The programme exposes one scandalous fact — that children with mental health problems who are vulnerable are being sent hundreds of miles away from their families for treatment, which in some cases makes them worse — but really doesn’t look at the deeper issues besides the closure of West End, perhaps for lack of time. For one thing, there is the nature of secondary schooling, with its inappropriate 11-16 or 11-18 age ranges which present numerous problems of their own (bullying, sexual harassment), the lack of ASD bases in many schools and the closure of special schools, even day schools, often on ideological grounds. But the main reason is the public attitude to mental health and health care. For decades we have been closing local mental health provision, outsourcing it to private companies who can build glossy-looking “units” rather than refurbishing existing hospitals to provide modern conveniences and privacy. Some of these old hospitals were grim, but they were large (and so can accommodate the smaller number of inpatients we have now) and they were local.
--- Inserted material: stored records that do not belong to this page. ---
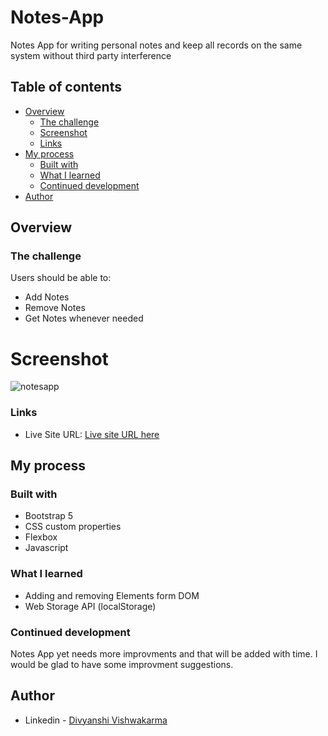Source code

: # Notes-App
Notes App for writing personal notes and keep all records on the same system without third party interference

## Table of contents

- [Overview](#overview)
  - [The challenge](#the-challenge)
  - [Screenshot](#screenshot)
  - [Links](#links)
- [My process](#my-process)
  - [Built with](#built-with)
  - [What I learned](#what-i-learned)
  - [Continued development](#continued-development)
- [Author](#author)

## Overview


### The challenge

Users should be able to:

- Add Notes
- Remove Notes
- Get Notes whenever needed

# Screenshot
![notesapp](https://user-images.githubusercontent.com/103261764/193777638-943340ac-f71d-470d-a245-ed9dc13a5176.JPG)

### Links

- Live Site URL: [Live site URL here](https://divyanshi51.github.io/Notes-App/)

## My process

### Built with

- Bootstrap 5
- CSS custom properties
- Flexbox
- Javascript

### What I learned

- Adding and removing Elements form DOM
- Web Storage API (localStorage)

### Continued development

Notes App yet needs more improvments and that will be added with time. I would be glad to have some improvment suggestions.

## Author

- Linkedin - [Divyanshi Vishwakarma](www.linkedin.com/in/divyanshi-vishwakarma-705bb2218)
People were glad to see these places closed; there is a stigma surrounding both the patients and the institutions (there is distrust even for psychiatrists themselves) but do not think of where those who do need inpatient care will go. This does not just affect people in remote areas, either in mental health or learning disability; people from London and Essex have been moved to unsuitable units in Manchester, people from central Scotland to Middlesbrough.
We must get back to having local inpatient mental health care and there must be some slack — there should be empty beds, so that those who need a bed locally can get one. We are not a poor country and we do not need to pinch pennies in an area of healthcare which is not glamorous, but can mean long-term illness or good health, or life or death, for a child.
There is still a petition to re-open the West End unit in Hull, so that young people like Beth and Maisie, who has featured on this blog previously, can receive appropriate treatment and have ample support from their families. There are now plans to re-open it, but it has not been decided for sure and there is still a long way to go before it does open. Maisie was released last month.